Dr. Jennifer Foster (DCU) 

#hardtoparse: The Challenges of Parsing the Language of Social Media

The emergence of social media represents a significant challenge for
natural language processing researchers. How suitable are existing NLP
tools,often trained on newswire and expecting grammatically
well-formed input, for processing the linguistically diverse mix of genres
and domains that constitutes the modern web? How robust are these tools to
the non-standard forms found in unedited, casually
written language? To what extent can domain adaptation techniques be used
to improve performance? How important are data pre-processing and
normalisation?
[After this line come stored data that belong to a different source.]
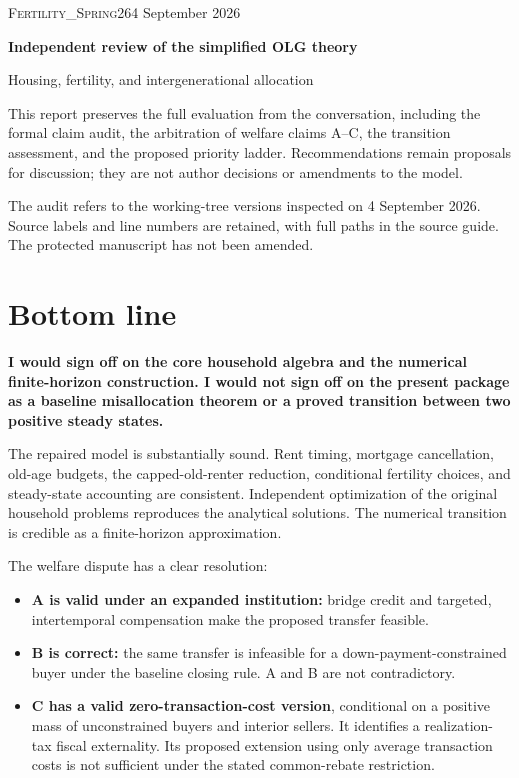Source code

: \documentclass[11pt,letterpaper]{article}
\providecommand{\tightlist}{\setlength{\itemsep}{0.25em}\setlength{\parskip}{0pt}}
\begin{document}
\thispagestyle{empty}
{\small\textsc{Fertility\_Spring26}\hfill 4 September 2026\par}
\vspace{1.0cm}
{\LARGE\bfseries Independent review of the simplified OLG theory\par}
\vspace{0.35cm}
{\large Housing, fertility, and intergenerational allocation\par}
\vspace{0.65cm}
This report preserves the full evaluation from the conversation, including the formal
claim audit, the arbitration of welfare claims A--C, the transition assessment, and
the proposed priority ladder. Recommendations remain proposals for discussion;
they are not author decisions or amendments to the model.

The audit refers to the working-tree versions inspected on 4 September 2026.
Source labels and line numbers are retained, with full paths in the source guide.
The protected manuscript has not been amended.
\vspace{0.35cm}
\tableofcontents
\clearpage
\section{Bottom line}\label{bottom-line}

\textbf{I would sign off on the core household algebra and the numerical finite-horizon
construction. I would not sign off on the present package as a baseline misallocation
theorem or a proved transition between two positive steady states.}

The repaired model is substantially sound. Rent timing, mortgage cancellation, old-age
budgets, the capped-old-renter reduction, conditional fertility choices, and steady-state
accounting are consistent. Independent optimization of the original household problems
reproduces the analytical solutions. The numerical transition is credible as a
finite-horizon approximation.

The welfare dispute has a clear resolution:

\begin{itemize}
\tightlist
\item
  \textbf{A is valid under an expanded institution:} bridge credit and targeted,
  intertemporal compensation make the proposed transfer feasible.
\item
  \textbf{B is correct:} the same transfer is infeasible for a down-payment-constrained
  buyer under the baseline closing rule. A and B are not contradictory.
\item
  \textbf{C has a valid zero-transaction-cost version}, conditional on a positive mass of
  unconstrained buyers and interior sellers. It identifies a realization-tax fiscal
  externality. Its proposed extension using only average transaction costs is not
  sufficient under the stated common-rebate restriction.
\end{itemize}
\end{document}
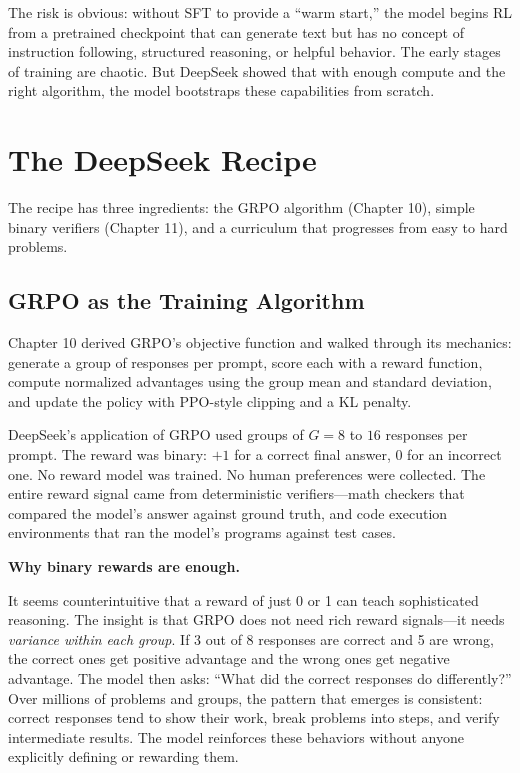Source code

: \begin{chapterenv}
The risk is obvious: without SFT to provide a ``warm start,'' the model begins RL from a pretrained checkpoint that can generate text but has no concept of instruction following, structured reasoning, or helpful behavior. The early stages of training are chaotic. But DeepSeek showed that with enough compute and the right algorithm, the model bootstraps these capabilities from scratch.

\section{The DeepSeek Recipe}

The recipe has three ingredients: the GRPO algorithm (Chapter 10), simple binary verifiers (Chapter 11), and a curriculum that progresses from easy to hard problems.

\subsection{GRPO as the Training Algorithm}

Chapter 10 derived GRPO's objective function and walked through its mechanics: generate a group of responses per prompt, score each with a reward function, compute normalized advantages using the group mean and standard deviation, and update the policy with PPO-style clipping and a KL penalty.

DeepSeek's application of GRPO used groups of $G = 8$ to $16$ responses per prompt. The reward was binary: $+1$ for a correct final answer, $0$ for an incorrect one. No reward model was trained. No human preferences were collected. The entire reward signal came from deterministic verifiers---math checkers that compared the model's answer against ground truth, and code execution environments that ran the model's programs against test cases.

\begin{infobox}
\textbf{Why binary rewards are enough.}

It seems counterintuitive that a reward of just 0 or 1 can teach sophisticated reasoning. The insight is that GRPO does not need rich reward signals---it needs \textit{variance within each group}. If 3 out of 8 responses are correct and 5 are wrong, the correct ones get positive advantage and the wrong ones get negative advantage. The model then asks: ``What did the correct responses do differently?'' Over millions of problems and groups, the pattern that emerges is consistent: correct responses tend to show their work, break problems into steps, and verify intermediate results. The model reinforces these behaviors without anyone explicitly defining or rewarding them.
\end{infobox}


\end{chapterenv}
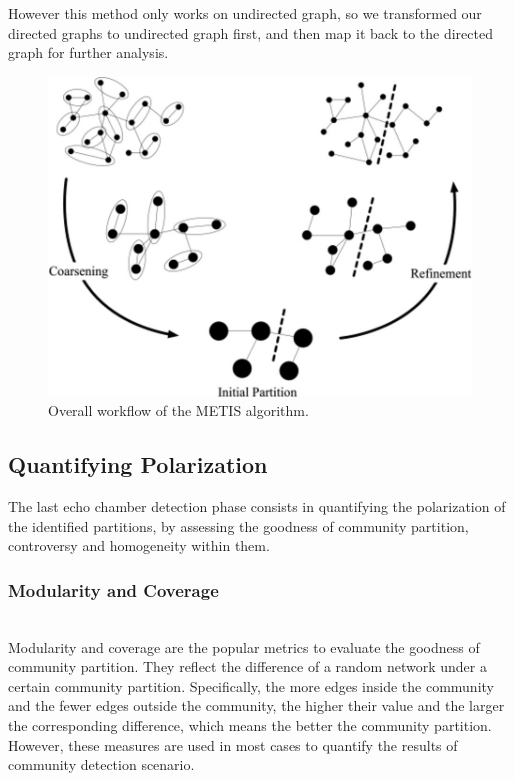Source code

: \documentclass[sigplan,screen]{acmart}
\begin{document}
However this method only works on undirected graph, so we transformed our directed graphs to undirected graph first, and then map it back to the directed graph for further analysis.
\begin{figure}[h]
  \centering
  \includegraphics[width=0.85\linewidth]{resource/jiayi/metis.jpeg}
  \caption{Overall workflow of the METIS algorithm. }
\end{figure}

\subsection{Quantifying Polarization}
The last echo chamber detection phase consists in quantifying the polarization of the identified partitions, by assessing the goodness of community partition, controversy and homogeneity within them.

\subsubsection{Modularity and Coverage}
~\\
Modularity and coverage  {\cite{2004Finding}} {\cite{2009Community}} are the popular metrics to evaluate the goodness of community partition. They reflect the difference of a random network under a certain community partition. Specifically, the more edges inside the community and the fewer edges outside the community, the higher their value and the larger the corresponding difference, which means the better the community partition. However, these measures are used in most cases to quantify the results of community detection scenario. 
\end{document}

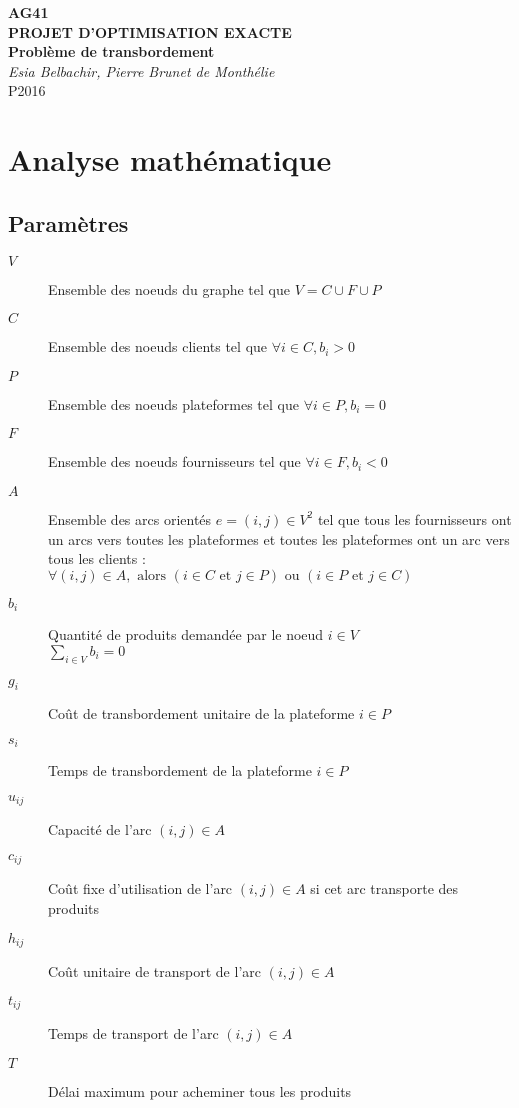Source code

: \documentclass[a4paper,12pt]{article}
\begin{document}
\begin{titlepage}
    \centering
    \vspace*{\fill}
	{\huge\bfseries AG41\\[0.3cm]}
	{\LARGE\bfseries PROJET D'OPTIMISATION EXACTE\\}
	{\LARGE\bfseries Problème de transbordement\\[0.5cm]}
	{\Large\itshape Esia Belbachir, Pierre Brunet de Monthélie\\[0.5cm]}
    {\large P2016\\[1cm]}
\vspace*{\fill}
\end{titlepage}

\newpage
\tableofcontents
\listoffigures
\newpage

\section{Analyse mathématique}

\subsection{Paramètres}

\begin{description}
 \item[$V$] Ensemble des noeuds du graphe tel que $V = C \cup F \cup P$
  \item[$C$] Ensemble des noeuds clients tel que $\forall i \in C, b_i > 0$
 \item[$P$] Ensemble des noeuds plateformes tel que $\forall i \in P, b_i = 0$
 \item[$F$] Ensemble des noeuds fournisseurs tel que $\forall i \in F, b_i < 0$
 \item[$A$] Ensemble des arcs orientés $e = (i,j) \in V^2$ tel que tous les fournisseurs ont un arcs vers toutes les plateformes et toutes les plateformes ont un arc vers tous les clients :\\
 $\forall (i,j) \in A, \mbox{ alors } (i \in C \mbox{ et }j \in P) \mbox{ ou }(i \in P\mbox{ et }j \in C)$
 \item[$b_i$] Quantité de produits demandée par le noeud $i \in V$ \\ $\sum\limits_{i \in V} b_i = 0$
 \item[$g_i$] Coût de transbordement unitaire de la plateforme $i \in P$
 \item[$s_i$] Temps de transbordement de la plateforme $i \in P$
 \item[$u_{ij}$] Capacité de l'arc $(i,j) \in A$
 \item[$c_{ij}$] Coût fixe d'utilisation de l'arc $(i,j) \in A$ si cet arc transporte des produits
 \item[$h_{ij}$] Coût unitaire de transport de l'arc $(i,j) \in A$
 \item[$t_{ij}$] Temps de transport de l'arc $(i,j) \in A$
 \item[$T$] Délai maximum pour acheminer tous les produits
\end{description}
\end{document}
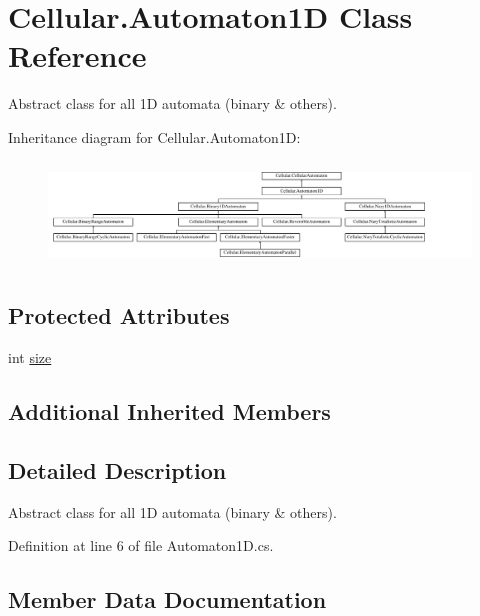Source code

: \hypertarget{class_cellular_1_1_automaton1_d}{}\section{Cellular.\+Automaton1\+D Class Reference}
\label{class_cellular_1_1_automaton1_d}


Abstract class for all 1\+D automata (binary \& others).  


Inheritance diagram for Cellular.\+Automaton1\+D\+:\begin{figure}[H]
\begin{center}
\leavevmode
\includegraphics[height=2.800000cm]{class_cellular_1_1_automaton1_d}
\end{center}
\end{figure}
\subsection*{Protected Attributes}
\begin{DoxyCompactItemize}
\item 
int \hyperlink{class_cellular_1_1_automaton1_d_a915129ccf0f1e7092844c99ce6a28e5b}{size}
\end{DoxyCompactItemize}
\subsection*{Additional Inherited Members}


\subsection{Detailed Description}
Abstract class for all 1\+D automata (binary \& others). 



Definition at line 6 of file Automaton1\+D.\+cs.



\subsection{Member Data Documentation}
\hypertarget{class_cellular_1_1_automaton1_d_a915129ccf0f1e7092844c99ce6a28e5b}{}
In this talk, I will focus on the problem of syntactic
parsing and describe the work carried out to date by researchers in the
National Centre for Language Technology in Dublin City University on the
problem of parsing the language of social media.
This work includes an evaluation of four widely used statistical
parsers on a new dataset of tweets and discussion forum posts, as well as
experiments which aim to improve parsing performance using the
following methods:

1. Modelling the target domain, i.e. transforming the parser training data
(in our case, Penn Treebank) so that it more closely resembles the data to
be parsed, and then training a new parsing model

2. Self-training and up-training using large quantities of
automatically labelled data

3. A combination of data normalisation, parser accuracy prediction to
select suitable training data, genre classification, and self-training
using products of random latent variable grammars

The third approach proved to be very effective in the recent shared task
on parsing English web data
(https://sites.google.com/site/sancl2012/home/shared-task/results).